Kehinde Olusegun Atoyebi, Oladotun Kabir Oduola


This study investigated empirically the effect of oil price on inflation and exchange rate. The study spanned 1980-2020. A time series data was employed and it was sourced from World Bank Development Indicator (WDI),2021.  A Pre-estimation was conducted using descriptive statistics to examine the characteristics of the pair of variables in the model. The study showed that oil price, exchange rate and inflation rate are all significant at 5% level, it then moves further to conduct the unit root test to determine whether the series is stationary or not, in order to avoid spurious regression results. This is done by using Augmented Dickey Fuller’s test and it is found that oil price and exchange rates are stationary at first difference while inflation rate is stationary at levels. This justifies the use of short run autoregressive lag model; a bound test as a post estimation technique. The study found that there is no cointegration among the pairs of variables in the model and that a short-run relationship exists between oil price, inflation and exchange rate in Nigeria.

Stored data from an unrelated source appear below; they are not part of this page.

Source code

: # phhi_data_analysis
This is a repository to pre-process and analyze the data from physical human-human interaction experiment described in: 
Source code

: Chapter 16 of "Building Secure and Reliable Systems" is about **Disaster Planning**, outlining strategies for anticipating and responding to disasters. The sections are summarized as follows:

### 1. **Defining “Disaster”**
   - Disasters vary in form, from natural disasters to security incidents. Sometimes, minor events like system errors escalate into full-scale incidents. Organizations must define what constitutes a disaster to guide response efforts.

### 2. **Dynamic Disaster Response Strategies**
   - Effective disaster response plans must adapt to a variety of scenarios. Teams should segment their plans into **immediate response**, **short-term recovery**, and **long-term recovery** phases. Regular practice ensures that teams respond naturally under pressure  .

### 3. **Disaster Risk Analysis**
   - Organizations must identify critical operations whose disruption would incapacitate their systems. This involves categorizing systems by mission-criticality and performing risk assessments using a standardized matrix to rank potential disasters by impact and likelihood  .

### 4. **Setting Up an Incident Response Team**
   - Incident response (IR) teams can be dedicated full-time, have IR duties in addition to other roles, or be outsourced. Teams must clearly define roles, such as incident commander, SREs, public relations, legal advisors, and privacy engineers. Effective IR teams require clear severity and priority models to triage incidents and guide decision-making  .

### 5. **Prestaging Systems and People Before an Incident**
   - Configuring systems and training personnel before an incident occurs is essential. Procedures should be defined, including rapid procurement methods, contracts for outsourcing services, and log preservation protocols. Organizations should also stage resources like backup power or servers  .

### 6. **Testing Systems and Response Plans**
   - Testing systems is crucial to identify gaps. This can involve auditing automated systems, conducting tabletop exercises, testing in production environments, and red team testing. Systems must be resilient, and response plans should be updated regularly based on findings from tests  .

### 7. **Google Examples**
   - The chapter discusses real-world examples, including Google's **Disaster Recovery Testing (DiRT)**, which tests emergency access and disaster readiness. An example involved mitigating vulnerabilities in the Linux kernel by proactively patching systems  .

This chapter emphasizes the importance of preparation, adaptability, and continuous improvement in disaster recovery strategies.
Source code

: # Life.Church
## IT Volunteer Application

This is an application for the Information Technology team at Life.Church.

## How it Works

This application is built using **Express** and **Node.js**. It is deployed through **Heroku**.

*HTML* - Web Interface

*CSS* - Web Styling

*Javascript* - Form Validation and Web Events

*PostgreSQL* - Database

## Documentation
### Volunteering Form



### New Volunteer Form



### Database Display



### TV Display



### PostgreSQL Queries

The short-run autoregressive model result in table 5.4 also revealed that the R-squared, which is the coefficient of determination, explains that a one percentage change in oil price accounts for approximately 97% variation in inflation and exchange rate. The study therefore recommends that since the oil price is a strong determinant of the variation in inflation and exchange rate, the government should concentrate on diversifying our economy.


oil price, inflation rate, exchange rate, ARDL.